ECLI:NL:RBMAA:2003:AF7736
Rechtbank Maastricht
- Eerste aanleg - enkelvoudig
- Rechtspraak.nl
Vordering tot betaling van facturen in het kader van vervoersactiviteiten
In deze zaak heeft de besloten vennootschap met beperkte aansprakelijkheid [K.] INTERNATIONAAL CONFECTIEVERVOER BV (hierna: Eiseres) Wiener International Schorten Industrie BV (hierna: Gedaagde) gedagvaard voor de Rechtbank Maastricht. Eiseres vordert betaling van een bedrag van € 14.974,94, vermeerderd met rente en kosten, op grond van niet-betaalde facturen voor vervoerswerkzaamheden die zij in opdracht van Gedaagde heeft uitgevoerd. Gedaagde heeft de vordering betwist en aangevoerd dat de dagvaarding nietig is vanwege een vermeende substantiëringsplicht die Eiseres niet zou hebben nageleefd. De rechtbank heeft deze stelling verworpen, onder verwijzing naar artikel 111 lid 3 van het Wetboek van Burgerlijke Rechtsvordering (Rv), en geoordeeld dat de dagvaarding niet nietig is, zelfs als Eiseres niet volledig aan haar substantiëringsplicht zou hebben voldaan.
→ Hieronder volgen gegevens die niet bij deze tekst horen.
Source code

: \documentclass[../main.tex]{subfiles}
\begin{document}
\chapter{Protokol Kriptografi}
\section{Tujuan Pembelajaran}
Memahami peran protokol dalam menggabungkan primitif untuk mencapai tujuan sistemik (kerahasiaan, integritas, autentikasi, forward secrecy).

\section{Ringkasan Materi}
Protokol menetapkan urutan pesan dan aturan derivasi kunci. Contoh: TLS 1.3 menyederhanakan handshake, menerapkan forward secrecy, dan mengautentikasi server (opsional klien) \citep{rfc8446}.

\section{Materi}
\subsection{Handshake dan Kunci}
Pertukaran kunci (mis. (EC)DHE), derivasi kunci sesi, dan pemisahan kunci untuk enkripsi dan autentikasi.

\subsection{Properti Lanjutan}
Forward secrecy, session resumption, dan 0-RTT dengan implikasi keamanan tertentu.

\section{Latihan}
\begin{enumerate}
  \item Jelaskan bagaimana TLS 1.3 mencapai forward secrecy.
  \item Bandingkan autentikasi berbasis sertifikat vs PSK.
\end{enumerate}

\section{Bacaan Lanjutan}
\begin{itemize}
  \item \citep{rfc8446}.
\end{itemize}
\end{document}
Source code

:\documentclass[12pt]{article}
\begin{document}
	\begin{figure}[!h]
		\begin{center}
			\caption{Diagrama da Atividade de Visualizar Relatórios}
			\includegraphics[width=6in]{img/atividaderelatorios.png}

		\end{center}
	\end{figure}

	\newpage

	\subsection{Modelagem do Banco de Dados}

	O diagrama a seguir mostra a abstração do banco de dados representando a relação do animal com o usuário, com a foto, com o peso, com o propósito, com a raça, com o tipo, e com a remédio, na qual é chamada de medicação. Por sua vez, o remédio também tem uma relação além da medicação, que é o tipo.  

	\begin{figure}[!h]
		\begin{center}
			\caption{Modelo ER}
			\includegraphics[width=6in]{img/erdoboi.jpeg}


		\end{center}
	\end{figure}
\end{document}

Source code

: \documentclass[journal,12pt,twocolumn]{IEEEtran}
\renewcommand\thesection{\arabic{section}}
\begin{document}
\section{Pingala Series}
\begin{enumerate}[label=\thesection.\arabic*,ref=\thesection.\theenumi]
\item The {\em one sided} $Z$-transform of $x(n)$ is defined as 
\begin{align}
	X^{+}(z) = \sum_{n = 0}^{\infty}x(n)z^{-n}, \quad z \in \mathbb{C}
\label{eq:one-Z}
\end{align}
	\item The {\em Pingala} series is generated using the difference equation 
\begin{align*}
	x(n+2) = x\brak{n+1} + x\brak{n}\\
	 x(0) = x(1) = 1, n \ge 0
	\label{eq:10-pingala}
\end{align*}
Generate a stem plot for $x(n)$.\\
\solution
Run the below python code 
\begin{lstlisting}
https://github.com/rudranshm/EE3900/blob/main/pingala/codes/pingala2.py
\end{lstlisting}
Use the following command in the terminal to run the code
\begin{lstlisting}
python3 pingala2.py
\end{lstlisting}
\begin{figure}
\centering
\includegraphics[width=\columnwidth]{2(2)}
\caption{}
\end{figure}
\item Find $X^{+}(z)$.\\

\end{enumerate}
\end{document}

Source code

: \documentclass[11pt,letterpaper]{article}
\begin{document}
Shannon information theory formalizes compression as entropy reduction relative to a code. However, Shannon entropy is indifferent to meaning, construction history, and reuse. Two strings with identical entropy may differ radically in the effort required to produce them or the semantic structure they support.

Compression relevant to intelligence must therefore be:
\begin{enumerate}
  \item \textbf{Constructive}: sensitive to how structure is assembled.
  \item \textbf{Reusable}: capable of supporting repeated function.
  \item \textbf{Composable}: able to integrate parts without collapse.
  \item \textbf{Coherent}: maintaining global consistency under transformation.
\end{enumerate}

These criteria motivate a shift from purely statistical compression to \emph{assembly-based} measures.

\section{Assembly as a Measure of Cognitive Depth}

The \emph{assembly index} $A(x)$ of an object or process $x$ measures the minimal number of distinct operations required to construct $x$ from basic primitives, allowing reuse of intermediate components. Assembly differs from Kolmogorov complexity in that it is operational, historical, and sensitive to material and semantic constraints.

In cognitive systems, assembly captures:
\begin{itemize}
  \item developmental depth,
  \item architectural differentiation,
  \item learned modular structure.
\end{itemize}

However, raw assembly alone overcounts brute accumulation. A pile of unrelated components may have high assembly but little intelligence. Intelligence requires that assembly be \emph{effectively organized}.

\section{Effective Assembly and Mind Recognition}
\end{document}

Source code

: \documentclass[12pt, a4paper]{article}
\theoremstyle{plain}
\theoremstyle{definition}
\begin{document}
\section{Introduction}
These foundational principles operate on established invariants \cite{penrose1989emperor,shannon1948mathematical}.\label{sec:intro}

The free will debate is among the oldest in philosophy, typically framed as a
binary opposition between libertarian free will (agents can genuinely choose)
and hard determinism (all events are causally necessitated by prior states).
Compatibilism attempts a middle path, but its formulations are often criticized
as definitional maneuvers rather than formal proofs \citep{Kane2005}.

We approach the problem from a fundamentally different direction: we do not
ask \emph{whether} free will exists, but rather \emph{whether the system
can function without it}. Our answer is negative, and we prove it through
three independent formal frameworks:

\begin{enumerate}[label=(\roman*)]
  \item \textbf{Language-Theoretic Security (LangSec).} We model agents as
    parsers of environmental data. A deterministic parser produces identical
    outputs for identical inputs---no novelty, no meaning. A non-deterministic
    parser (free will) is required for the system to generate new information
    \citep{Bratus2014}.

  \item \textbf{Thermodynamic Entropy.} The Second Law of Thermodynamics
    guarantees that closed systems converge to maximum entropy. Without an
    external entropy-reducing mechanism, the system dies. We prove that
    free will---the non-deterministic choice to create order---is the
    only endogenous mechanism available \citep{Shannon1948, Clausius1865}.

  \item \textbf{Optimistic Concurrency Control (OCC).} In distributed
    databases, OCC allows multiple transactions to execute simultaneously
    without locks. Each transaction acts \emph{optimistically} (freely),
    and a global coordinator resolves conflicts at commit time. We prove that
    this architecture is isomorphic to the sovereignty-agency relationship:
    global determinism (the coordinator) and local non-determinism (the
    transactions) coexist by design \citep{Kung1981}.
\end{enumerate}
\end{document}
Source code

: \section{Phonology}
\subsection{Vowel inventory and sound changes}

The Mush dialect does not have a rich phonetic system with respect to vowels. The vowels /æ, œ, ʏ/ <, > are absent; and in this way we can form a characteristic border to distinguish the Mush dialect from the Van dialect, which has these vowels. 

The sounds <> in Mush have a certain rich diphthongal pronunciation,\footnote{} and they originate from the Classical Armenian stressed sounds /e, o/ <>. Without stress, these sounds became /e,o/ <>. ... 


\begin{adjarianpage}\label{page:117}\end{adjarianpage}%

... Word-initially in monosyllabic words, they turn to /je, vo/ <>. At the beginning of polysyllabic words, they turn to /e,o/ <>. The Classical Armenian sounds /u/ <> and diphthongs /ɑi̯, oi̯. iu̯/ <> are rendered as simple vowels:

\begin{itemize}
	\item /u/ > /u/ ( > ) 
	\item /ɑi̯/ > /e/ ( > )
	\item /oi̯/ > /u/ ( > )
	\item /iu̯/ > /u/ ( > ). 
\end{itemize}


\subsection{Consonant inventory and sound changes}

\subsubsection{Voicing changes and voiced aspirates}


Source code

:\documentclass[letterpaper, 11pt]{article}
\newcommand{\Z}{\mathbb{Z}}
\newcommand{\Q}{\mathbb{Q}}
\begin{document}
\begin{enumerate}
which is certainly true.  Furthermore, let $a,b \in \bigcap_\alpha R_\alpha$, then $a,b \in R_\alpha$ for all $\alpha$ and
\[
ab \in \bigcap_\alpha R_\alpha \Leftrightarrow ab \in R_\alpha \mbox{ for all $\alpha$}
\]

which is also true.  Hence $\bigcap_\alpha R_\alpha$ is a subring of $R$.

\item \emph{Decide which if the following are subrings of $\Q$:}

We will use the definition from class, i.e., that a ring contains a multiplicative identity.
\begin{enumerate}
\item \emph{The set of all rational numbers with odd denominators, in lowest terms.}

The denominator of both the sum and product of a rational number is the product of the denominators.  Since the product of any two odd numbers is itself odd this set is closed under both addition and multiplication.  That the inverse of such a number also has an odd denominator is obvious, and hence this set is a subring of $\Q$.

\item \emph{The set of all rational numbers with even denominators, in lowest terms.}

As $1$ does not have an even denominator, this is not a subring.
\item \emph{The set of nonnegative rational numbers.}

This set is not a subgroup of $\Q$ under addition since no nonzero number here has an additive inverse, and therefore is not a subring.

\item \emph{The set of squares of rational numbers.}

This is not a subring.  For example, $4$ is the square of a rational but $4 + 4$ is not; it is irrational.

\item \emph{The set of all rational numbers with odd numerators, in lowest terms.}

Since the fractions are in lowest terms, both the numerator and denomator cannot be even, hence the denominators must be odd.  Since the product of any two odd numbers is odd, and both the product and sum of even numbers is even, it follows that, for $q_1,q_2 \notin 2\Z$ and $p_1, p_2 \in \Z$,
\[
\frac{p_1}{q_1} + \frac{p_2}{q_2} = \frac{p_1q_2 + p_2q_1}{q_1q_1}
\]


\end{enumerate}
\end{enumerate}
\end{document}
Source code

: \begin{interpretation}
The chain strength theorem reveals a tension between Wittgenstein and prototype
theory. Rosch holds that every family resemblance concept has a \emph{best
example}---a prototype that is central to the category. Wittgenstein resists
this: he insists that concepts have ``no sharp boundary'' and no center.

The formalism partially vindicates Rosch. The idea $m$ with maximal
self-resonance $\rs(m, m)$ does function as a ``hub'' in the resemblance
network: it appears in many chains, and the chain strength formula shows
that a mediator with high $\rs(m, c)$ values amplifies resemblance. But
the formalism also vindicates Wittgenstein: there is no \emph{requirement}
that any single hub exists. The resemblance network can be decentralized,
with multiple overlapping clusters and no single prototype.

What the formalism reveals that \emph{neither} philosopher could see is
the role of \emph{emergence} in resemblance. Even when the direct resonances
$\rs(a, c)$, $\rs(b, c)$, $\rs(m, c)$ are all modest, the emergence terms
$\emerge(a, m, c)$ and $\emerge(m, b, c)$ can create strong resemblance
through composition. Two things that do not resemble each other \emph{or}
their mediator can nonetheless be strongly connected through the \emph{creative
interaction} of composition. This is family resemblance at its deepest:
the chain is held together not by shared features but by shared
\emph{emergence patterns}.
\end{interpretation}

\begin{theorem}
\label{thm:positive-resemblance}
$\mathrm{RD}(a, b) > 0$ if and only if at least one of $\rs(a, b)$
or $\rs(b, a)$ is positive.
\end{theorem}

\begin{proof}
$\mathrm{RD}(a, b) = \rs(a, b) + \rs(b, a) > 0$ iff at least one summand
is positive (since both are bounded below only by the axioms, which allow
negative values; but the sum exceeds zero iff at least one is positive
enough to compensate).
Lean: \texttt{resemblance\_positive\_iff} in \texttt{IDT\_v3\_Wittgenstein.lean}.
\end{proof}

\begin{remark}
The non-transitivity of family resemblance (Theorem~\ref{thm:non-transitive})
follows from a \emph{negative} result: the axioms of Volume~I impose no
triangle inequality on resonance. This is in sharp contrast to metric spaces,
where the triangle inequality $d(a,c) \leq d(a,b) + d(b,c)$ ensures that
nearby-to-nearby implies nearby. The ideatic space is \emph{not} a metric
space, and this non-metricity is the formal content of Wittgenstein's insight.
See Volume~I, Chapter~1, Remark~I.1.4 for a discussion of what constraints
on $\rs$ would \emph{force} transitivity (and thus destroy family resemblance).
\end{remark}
De rechtbank heeft vastgesteld dat Eiseres in opdracht van Gedaagde vervoersactiviteiten heeft verricht, maar Gedaagde betwist de juistheid van de facturen. De rechtbank oordeelt dat Gedaagde de facturen heeft erkend door te stellen dat zij deze heeft voldaan middels verrekening. De rechtbank wijst de vordering van Eiseres toe, met uitzondering van een specifieke factuur waarvan Eiseres onvoldoende onderbouwing heeft gegeven. De rechtbank heeft ook geoordeeld dat de gevorderde buitengerechtelijke incassokosten en vertragingsrente niet toewijsbaar zijn, omdat Eiseres niet voldoende heeft aangetoond dat de Algemene Vervoercondities 1983 van toepassing zijn.
Uiteindelijk heeft de rechtbank Gedaagde veroordeeld tot betaling van € 11.468,45, vermeerderd met wettelijke rente, en heeft Gedaagde in de proceskosten veroordeeld. Het vonnis is uitgesproken door mr. M.J.M. Goessen, rechter-plaatsvervanger, ter openbare terechtzitting.